Appellant has filed its motion for a rehearing, together with a voluminous argument, wherein counsel contends very forcefully and conscientiously, that the court has gone astray in its conclusions. After a very careful reading of the reasons advanced for the granting of the motion, we are unable to find any point therein which was not thoroughly and thoughtfully considered by the court prior to the rendition of its judgment.
It is urged that the court should not have taken into consideration the negotiability of the warehouse receipts. In this, counsel either has a misapprehension of the law, or a misunderstanding as to the extent to which the negotiability of the instruments bears on the result reached. It is quite true that under the general law of negotiable instruments the rights of the parties thereunder are not affected by this element, but the fact that the instruments were negotiable has a very important and enlightening evidential valuation on the chain of circumstances, from which must be deduced the unexpressed intention of the transferor.
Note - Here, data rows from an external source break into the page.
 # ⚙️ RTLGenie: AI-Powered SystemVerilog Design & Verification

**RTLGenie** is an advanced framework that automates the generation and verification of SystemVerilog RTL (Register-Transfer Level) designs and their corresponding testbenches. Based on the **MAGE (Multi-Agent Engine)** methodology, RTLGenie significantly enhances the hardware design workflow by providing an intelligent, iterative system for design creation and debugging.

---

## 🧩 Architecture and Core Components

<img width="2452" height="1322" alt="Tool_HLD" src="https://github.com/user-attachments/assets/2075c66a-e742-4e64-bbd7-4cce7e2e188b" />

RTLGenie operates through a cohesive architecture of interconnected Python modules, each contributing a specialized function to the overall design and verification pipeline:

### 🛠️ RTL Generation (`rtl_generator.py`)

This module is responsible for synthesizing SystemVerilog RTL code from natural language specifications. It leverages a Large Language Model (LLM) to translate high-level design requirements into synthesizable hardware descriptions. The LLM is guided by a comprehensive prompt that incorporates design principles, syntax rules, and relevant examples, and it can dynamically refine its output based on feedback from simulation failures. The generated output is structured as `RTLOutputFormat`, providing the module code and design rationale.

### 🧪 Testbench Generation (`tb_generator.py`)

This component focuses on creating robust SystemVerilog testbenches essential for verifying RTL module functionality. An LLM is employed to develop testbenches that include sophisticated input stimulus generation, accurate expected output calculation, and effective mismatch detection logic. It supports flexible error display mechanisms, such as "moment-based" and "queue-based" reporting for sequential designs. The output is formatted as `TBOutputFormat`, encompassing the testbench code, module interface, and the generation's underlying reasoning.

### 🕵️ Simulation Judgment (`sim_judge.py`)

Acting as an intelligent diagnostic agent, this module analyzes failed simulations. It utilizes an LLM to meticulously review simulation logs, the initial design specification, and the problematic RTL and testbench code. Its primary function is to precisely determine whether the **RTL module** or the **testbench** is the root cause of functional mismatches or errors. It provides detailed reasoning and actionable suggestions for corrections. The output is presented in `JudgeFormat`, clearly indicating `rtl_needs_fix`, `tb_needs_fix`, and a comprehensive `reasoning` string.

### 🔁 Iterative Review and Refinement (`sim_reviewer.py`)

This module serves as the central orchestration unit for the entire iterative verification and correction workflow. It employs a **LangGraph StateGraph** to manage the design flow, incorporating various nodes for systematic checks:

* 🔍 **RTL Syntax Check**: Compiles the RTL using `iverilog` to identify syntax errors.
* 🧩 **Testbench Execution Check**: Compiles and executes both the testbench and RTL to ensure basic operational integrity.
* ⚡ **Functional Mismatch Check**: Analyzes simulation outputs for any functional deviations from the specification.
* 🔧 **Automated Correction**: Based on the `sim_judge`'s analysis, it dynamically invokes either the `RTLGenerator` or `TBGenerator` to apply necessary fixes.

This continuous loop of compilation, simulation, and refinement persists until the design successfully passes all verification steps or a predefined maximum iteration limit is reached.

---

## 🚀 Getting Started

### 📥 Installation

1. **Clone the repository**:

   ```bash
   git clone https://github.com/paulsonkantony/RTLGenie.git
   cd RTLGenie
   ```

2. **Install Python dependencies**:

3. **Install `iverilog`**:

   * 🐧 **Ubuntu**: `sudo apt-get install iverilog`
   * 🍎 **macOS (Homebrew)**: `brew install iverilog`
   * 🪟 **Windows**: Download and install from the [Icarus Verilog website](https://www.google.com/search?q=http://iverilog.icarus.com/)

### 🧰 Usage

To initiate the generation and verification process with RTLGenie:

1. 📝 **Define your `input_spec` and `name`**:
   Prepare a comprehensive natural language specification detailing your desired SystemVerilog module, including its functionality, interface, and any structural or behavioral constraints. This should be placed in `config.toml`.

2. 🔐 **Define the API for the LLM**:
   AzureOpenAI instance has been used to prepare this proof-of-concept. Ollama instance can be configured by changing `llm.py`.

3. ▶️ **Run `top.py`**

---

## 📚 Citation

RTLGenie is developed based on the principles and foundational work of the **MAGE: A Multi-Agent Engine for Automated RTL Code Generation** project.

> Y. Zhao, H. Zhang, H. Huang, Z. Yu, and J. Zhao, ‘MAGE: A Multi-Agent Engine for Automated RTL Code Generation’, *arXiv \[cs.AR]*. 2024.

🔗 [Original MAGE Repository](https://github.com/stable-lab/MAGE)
It is also urged that there was no consideration for the transfer, and therefore as a matter of law there could have been no waiver. In this connection it may be observed that it was testified that the bank advanced money to Nevitt upon the delivery of part of these receipts to pay the plaintiff, Southwest Cotton Company, for ginning, seed, and other things. It is interesting also to observe that subsequent to the understanding between Nevitt, the cotton company, and the bank, that the receipts would be delivered, the bank loaned Nevitt $32,850, which is over $30,000 in excess of the amount originally arranged to be loaned.
We are thoroughly convinced that the original opinion in this case is legally sound, and entirely just.
For the above reasons the motion for a rehearing will be denied.
McALISTER, C.J., and ROSS, J., concur.